_What is expected_: Before writing anything, find the line that contains "Особенность этого способа", then retype the entries below exactly from their first line through that one, without pictures.

*** Opening of Entries shown ***

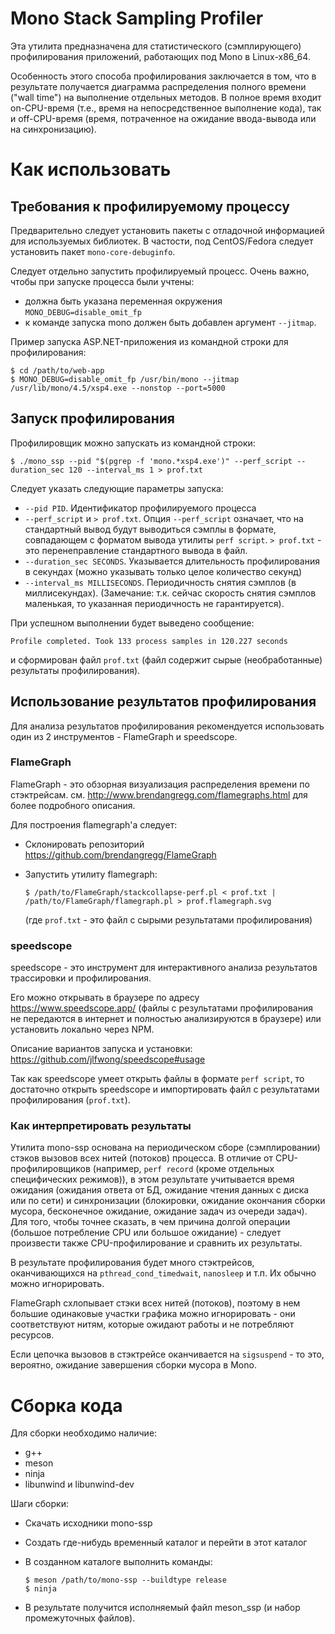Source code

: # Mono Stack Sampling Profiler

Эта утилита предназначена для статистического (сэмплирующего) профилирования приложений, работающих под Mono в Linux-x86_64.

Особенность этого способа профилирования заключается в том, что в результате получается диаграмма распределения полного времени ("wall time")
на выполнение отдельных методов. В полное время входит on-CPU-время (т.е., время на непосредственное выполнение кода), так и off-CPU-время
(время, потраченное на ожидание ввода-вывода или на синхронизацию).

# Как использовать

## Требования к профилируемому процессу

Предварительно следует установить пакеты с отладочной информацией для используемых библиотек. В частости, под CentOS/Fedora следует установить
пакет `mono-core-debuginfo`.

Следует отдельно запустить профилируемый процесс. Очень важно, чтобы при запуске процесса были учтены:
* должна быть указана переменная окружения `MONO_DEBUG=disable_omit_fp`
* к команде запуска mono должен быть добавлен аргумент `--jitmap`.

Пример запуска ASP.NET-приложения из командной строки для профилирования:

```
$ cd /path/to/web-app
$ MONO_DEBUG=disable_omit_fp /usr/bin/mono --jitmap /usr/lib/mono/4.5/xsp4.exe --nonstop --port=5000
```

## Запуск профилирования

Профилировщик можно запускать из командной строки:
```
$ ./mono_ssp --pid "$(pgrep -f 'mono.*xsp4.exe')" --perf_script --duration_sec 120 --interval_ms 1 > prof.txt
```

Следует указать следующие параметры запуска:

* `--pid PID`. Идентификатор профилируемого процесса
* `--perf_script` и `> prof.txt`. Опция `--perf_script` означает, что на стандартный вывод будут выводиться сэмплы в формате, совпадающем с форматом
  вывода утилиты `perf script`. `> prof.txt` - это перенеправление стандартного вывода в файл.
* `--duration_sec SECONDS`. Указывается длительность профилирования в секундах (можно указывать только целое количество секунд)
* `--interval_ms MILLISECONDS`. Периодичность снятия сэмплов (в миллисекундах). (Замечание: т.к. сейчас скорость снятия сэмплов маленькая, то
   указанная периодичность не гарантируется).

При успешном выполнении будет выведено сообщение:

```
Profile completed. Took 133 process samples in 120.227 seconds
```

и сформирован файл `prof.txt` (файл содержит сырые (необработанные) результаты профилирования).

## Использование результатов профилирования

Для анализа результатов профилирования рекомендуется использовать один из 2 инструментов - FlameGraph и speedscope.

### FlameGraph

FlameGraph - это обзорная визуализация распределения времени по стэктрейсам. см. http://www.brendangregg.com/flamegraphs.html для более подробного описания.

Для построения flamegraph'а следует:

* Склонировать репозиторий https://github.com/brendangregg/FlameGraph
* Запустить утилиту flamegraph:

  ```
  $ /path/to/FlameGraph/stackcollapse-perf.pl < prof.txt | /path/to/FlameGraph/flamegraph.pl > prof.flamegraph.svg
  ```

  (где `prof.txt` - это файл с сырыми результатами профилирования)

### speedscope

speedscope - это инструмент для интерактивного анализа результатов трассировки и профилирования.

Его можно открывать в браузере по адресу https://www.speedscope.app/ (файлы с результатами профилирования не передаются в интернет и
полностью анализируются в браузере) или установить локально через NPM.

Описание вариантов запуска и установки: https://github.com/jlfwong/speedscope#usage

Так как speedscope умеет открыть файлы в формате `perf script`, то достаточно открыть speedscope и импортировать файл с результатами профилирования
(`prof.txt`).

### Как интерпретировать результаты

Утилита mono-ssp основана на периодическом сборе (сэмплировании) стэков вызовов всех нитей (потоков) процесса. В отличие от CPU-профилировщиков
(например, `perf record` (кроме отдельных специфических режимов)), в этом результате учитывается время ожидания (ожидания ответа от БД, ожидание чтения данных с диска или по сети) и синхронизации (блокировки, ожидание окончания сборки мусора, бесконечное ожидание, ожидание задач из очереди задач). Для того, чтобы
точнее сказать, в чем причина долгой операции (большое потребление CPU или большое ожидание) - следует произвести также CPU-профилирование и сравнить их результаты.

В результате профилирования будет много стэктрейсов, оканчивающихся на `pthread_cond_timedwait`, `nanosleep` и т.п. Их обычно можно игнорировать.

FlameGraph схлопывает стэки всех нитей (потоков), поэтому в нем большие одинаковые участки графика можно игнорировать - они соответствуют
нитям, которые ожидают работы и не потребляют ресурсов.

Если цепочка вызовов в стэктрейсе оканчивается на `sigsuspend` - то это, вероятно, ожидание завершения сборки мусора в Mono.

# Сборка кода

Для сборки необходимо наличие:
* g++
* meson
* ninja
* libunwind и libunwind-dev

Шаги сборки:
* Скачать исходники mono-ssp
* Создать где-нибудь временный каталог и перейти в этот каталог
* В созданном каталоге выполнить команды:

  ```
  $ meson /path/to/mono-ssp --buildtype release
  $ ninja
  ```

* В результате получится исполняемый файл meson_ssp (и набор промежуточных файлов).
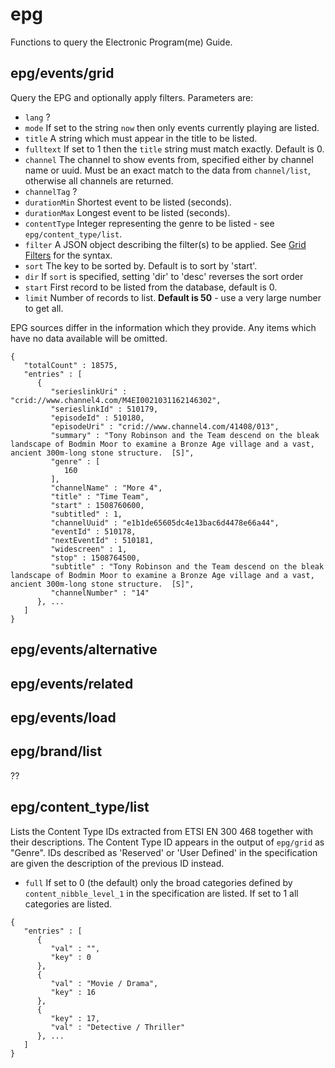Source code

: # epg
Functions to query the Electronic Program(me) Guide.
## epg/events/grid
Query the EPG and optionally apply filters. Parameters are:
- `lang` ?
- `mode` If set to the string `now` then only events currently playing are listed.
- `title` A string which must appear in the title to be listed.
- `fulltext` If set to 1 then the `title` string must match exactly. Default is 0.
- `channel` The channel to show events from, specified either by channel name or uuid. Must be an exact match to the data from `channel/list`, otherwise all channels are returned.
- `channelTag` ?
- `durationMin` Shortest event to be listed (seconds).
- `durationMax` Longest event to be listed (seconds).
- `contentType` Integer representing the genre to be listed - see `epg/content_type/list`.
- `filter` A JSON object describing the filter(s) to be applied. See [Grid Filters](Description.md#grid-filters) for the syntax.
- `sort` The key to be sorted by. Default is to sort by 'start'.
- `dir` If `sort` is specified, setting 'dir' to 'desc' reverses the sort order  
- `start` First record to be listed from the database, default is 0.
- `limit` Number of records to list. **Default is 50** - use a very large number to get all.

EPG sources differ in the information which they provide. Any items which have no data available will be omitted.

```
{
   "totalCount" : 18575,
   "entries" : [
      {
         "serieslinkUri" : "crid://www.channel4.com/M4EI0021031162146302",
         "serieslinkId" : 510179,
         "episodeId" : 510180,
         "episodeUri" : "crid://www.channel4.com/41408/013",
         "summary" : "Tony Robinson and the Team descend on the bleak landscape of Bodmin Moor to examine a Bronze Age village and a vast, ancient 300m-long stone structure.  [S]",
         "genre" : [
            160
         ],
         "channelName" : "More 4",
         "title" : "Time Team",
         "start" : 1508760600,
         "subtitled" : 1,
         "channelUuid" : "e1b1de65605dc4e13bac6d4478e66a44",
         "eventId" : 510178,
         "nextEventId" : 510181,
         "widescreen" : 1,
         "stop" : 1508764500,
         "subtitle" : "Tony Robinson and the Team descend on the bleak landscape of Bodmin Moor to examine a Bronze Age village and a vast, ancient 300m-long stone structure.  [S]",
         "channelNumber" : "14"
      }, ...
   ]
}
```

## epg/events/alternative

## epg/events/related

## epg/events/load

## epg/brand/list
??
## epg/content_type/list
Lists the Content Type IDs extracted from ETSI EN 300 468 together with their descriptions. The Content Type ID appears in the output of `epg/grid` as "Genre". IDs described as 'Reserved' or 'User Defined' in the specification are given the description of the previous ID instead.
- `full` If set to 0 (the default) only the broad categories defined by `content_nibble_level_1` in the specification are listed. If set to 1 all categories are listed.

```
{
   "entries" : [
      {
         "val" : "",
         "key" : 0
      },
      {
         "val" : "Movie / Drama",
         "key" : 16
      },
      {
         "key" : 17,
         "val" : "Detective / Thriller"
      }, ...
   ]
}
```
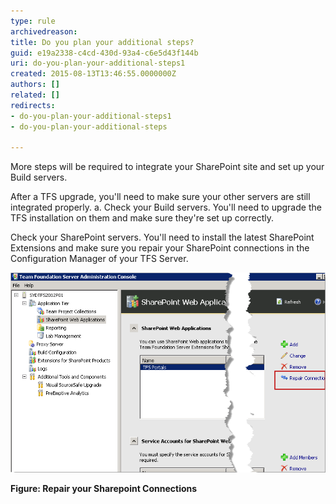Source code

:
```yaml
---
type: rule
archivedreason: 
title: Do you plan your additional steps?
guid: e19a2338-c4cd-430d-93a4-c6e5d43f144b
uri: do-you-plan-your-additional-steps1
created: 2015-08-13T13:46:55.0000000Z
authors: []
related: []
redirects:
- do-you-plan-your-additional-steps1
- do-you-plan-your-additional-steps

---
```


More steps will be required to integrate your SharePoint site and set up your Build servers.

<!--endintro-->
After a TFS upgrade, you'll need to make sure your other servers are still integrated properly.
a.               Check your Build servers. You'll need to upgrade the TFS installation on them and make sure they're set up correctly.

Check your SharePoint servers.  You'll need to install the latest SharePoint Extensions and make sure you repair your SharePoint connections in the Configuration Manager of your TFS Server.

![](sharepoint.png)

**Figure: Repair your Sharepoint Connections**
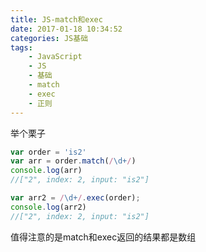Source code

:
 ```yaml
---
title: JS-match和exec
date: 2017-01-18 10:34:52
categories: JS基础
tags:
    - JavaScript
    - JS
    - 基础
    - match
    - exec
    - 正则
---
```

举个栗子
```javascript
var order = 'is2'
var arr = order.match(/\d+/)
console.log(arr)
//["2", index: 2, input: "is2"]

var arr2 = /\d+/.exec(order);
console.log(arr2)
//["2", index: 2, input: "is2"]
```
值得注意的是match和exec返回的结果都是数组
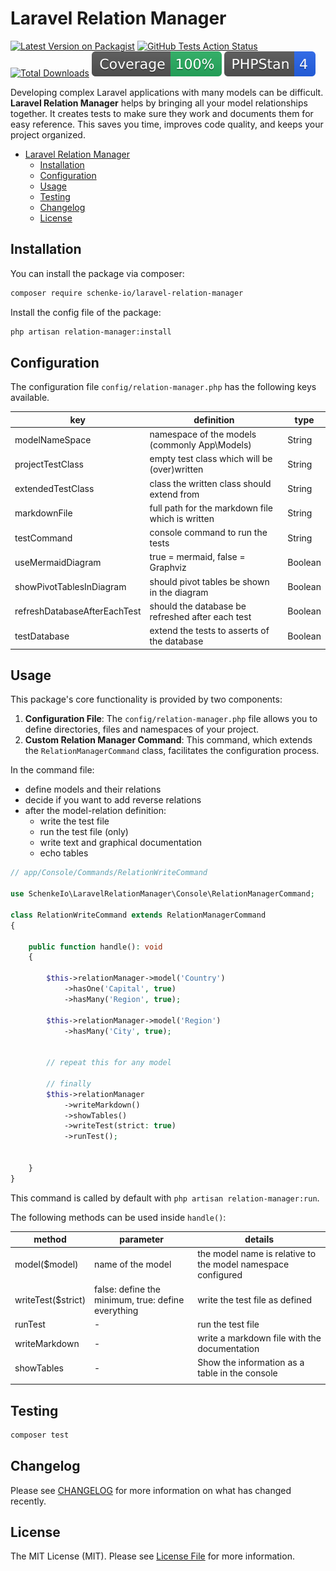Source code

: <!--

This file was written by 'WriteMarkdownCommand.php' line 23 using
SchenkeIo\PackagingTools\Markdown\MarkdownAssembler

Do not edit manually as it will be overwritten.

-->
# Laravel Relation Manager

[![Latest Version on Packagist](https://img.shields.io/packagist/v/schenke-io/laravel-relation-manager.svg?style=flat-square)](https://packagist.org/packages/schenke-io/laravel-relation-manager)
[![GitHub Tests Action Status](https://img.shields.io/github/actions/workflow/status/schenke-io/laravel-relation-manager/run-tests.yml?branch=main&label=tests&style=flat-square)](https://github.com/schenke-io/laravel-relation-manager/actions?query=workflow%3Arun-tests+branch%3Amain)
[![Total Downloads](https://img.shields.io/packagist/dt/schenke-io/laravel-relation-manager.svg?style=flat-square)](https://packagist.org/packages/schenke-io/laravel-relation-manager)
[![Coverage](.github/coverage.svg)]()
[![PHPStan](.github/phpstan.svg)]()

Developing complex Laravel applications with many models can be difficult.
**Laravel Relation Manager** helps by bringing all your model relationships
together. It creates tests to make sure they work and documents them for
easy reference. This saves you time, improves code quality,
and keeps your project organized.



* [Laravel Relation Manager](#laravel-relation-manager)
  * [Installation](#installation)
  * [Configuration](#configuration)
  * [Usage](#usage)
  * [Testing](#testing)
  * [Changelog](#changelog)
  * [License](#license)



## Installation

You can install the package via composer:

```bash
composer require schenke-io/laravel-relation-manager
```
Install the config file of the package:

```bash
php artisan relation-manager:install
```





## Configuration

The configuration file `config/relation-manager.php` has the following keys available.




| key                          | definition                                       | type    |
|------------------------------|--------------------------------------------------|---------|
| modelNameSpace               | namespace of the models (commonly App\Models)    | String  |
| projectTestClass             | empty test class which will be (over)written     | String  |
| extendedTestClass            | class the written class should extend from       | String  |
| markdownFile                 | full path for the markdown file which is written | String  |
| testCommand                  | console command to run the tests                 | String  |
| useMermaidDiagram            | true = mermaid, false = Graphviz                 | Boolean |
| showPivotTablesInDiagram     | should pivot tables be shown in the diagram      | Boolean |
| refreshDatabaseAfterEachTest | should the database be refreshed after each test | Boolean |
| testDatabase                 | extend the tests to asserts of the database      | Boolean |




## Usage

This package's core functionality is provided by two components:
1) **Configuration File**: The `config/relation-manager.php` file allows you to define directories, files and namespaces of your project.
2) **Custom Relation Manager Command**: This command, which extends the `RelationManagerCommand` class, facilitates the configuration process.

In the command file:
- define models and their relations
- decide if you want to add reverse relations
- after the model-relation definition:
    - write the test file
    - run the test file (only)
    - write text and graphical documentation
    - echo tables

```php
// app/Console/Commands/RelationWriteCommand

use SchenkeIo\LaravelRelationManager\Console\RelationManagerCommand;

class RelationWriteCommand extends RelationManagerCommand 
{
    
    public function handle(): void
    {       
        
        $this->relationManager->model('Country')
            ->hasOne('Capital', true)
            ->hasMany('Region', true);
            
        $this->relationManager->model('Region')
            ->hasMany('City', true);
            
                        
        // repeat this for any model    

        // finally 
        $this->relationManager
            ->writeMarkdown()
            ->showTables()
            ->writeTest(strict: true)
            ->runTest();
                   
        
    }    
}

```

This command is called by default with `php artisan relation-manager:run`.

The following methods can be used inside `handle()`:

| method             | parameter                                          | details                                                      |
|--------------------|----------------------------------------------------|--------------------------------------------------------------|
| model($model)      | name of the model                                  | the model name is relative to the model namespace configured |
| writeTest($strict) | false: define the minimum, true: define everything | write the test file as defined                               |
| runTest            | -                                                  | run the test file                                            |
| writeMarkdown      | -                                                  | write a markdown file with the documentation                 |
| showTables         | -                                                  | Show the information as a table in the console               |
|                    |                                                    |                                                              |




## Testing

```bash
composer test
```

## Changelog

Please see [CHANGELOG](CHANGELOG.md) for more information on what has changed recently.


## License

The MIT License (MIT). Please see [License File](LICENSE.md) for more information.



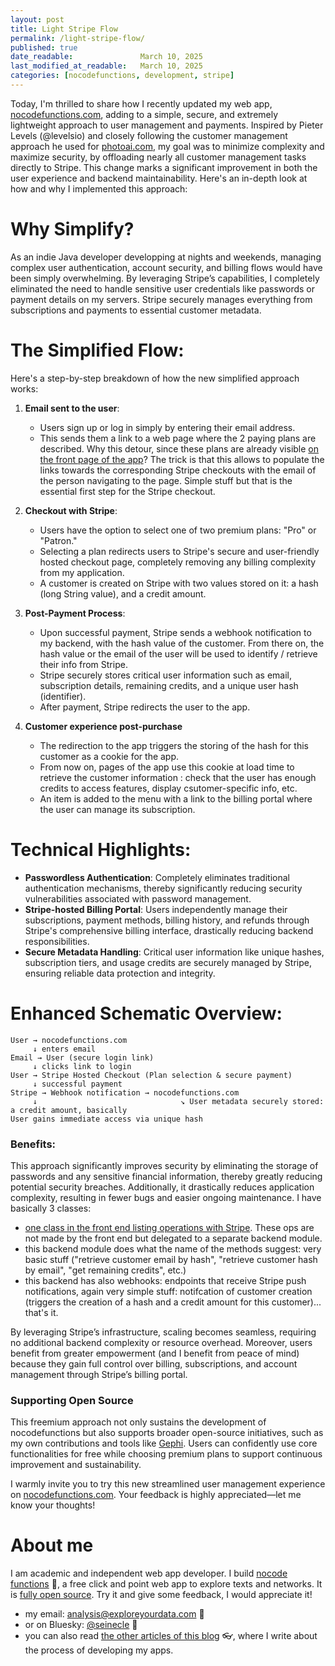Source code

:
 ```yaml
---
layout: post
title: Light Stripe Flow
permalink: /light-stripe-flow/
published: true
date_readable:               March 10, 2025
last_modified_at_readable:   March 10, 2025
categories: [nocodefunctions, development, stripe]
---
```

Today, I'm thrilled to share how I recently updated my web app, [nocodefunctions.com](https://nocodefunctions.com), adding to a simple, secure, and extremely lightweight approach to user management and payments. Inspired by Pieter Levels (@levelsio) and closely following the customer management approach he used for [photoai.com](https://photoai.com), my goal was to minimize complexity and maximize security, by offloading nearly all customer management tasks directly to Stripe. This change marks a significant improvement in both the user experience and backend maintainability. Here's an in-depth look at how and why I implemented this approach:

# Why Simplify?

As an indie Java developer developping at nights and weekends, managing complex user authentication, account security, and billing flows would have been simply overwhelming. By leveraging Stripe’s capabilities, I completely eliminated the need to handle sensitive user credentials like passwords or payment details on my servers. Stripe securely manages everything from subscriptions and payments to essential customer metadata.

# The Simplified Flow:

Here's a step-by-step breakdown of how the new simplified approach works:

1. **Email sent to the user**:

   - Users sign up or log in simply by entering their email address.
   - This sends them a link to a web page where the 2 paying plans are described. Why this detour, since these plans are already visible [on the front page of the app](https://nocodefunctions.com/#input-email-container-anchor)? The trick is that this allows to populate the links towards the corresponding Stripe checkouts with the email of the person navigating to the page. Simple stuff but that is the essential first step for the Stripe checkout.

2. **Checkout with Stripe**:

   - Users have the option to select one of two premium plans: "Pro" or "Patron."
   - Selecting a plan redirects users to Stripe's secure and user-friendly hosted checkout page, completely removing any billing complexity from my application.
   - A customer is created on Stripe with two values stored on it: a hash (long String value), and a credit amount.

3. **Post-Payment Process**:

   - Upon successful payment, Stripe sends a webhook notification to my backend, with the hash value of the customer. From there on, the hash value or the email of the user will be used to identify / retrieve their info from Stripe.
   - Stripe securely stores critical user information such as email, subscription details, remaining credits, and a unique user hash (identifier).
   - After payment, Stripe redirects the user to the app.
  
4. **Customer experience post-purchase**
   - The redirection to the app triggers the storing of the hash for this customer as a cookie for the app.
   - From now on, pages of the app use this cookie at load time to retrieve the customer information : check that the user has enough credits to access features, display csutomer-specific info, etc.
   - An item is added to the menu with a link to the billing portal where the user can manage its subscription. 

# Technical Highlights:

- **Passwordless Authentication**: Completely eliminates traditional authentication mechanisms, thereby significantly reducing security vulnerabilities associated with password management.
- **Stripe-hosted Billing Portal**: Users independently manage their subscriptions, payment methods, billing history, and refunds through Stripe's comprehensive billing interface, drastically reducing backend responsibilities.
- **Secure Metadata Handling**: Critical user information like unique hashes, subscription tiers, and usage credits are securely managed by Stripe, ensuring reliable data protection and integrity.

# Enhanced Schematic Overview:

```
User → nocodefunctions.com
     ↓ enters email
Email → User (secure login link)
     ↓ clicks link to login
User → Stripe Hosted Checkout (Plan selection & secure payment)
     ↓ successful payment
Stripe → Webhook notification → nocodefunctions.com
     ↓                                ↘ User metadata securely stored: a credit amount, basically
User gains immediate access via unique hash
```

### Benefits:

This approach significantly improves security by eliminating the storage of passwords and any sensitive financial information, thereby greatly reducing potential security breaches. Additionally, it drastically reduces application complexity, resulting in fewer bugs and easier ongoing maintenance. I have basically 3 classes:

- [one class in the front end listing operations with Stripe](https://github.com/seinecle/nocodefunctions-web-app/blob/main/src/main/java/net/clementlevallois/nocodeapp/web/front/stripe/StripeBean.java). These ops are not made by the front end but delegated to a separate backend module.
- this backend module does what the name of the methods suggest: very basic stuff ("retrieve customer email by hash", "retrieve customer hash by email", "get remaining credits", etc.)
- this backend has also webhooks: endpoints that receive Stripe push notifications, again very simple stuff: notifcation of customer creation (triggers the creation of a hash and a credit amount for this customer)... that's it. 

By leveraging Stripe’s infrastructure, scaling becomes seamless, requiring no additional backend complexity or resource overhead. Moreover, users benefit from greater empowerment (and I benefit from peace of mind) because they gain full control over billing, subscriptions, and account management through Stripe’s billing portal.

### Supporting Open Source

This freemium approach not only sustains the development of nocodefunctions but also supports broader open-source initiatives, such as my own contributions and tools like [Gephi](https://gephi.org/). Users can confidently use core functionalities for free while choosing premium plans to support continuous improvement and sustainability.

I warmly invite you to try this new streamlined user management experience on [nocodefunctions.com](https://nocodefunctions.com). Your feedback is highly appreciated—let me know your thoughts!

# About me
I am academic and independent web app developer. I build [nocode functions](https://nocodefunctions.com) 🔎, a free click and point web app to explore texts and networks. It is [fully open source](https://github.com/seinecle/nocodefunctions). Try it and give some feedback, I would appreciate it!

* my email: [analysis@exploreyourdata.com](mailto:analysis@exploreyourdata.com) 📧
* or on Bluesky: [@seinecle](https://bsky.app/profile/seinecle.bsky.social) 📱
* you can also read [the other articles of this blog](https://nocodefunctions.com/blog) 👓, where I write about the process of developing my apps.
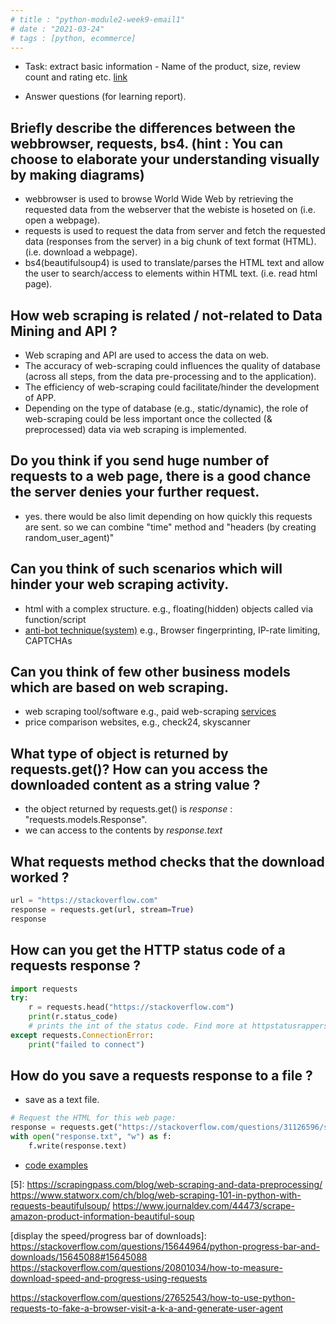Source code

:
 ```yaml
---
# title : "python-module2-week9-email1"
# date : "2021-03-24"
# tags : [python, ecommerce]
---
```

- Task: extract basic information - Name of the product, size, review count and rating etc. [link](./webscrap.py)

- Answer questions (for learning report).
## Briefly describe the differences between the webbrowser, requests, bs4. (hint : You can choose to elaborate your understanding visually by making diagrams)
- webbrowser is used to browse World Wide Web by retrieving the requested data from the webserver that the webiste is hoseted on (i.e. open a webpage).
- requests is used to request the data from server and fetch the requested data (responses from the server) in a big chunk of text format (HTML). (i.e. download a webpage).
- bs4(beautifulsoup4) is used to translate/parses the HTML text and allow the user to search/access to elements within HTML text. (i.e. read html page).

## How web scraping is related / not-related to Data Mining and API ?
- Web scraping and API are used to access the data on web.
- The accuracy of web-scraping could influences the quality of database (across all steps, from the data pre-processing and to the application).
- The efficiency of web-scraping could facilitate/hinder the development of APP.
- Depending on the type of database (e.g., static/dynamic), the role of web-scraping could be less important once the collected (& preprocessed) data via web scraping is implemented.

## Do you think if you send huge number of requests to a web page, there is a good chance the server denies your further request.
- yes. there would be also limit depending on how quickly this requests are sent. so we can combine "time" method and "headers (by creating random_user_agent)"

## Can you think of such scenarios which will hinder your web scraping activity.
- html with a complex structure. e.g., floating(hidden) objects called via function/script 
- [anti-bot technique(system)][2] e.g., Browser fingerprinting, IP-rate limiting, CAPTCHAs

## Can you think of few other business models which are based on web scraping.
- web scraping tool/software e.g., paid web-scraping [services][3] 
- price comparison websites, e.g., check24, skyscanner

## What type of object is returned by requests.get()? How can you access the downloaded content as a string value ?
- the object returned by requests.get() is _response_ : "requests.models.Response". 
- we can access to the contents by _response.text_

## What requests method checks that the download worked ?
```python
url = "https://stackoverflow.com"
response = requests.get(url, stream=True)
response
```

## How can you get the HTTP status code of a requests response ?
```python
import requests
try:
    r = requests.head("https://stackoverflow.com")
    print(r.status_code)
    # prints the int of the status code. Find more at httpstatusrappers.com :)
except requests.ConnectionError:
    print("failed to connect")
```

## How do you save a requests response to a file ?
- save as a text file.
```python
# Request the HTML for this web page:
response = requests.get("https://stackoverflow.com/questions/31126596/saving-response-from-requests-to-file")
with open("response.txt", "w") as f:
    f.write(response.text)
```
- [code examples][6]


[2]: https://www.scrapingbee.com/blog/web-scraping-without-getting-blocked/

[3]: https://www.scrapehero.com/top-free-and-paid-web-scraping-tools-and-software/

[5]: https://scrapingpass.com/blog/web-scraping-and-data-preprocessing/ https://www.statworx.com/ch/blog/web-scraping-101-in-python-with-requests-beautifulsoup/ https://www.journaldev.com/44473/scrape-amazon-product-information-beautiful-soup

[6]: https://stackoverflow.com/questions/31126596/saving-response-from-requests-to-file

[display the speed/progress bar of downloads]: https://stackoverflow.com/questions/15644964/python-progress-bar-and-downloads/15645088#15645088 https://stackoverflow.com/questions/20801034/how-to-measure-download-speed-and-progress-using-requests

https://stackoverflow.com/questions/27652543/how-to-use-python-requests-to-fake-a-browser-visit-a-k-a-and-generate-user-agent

*** Close of Entries shown ***

_Your response_:
Source code

: # Mono Stack Sampling Profiler

Эта утилита предназначена для статистического (сэмплирующего) профилирования приложений, работающих под Mono в Linux-x86_64.

Особенность этого способа профилирования заключается в том, что в результате получается диаграмма распределения полного времени ("wall time")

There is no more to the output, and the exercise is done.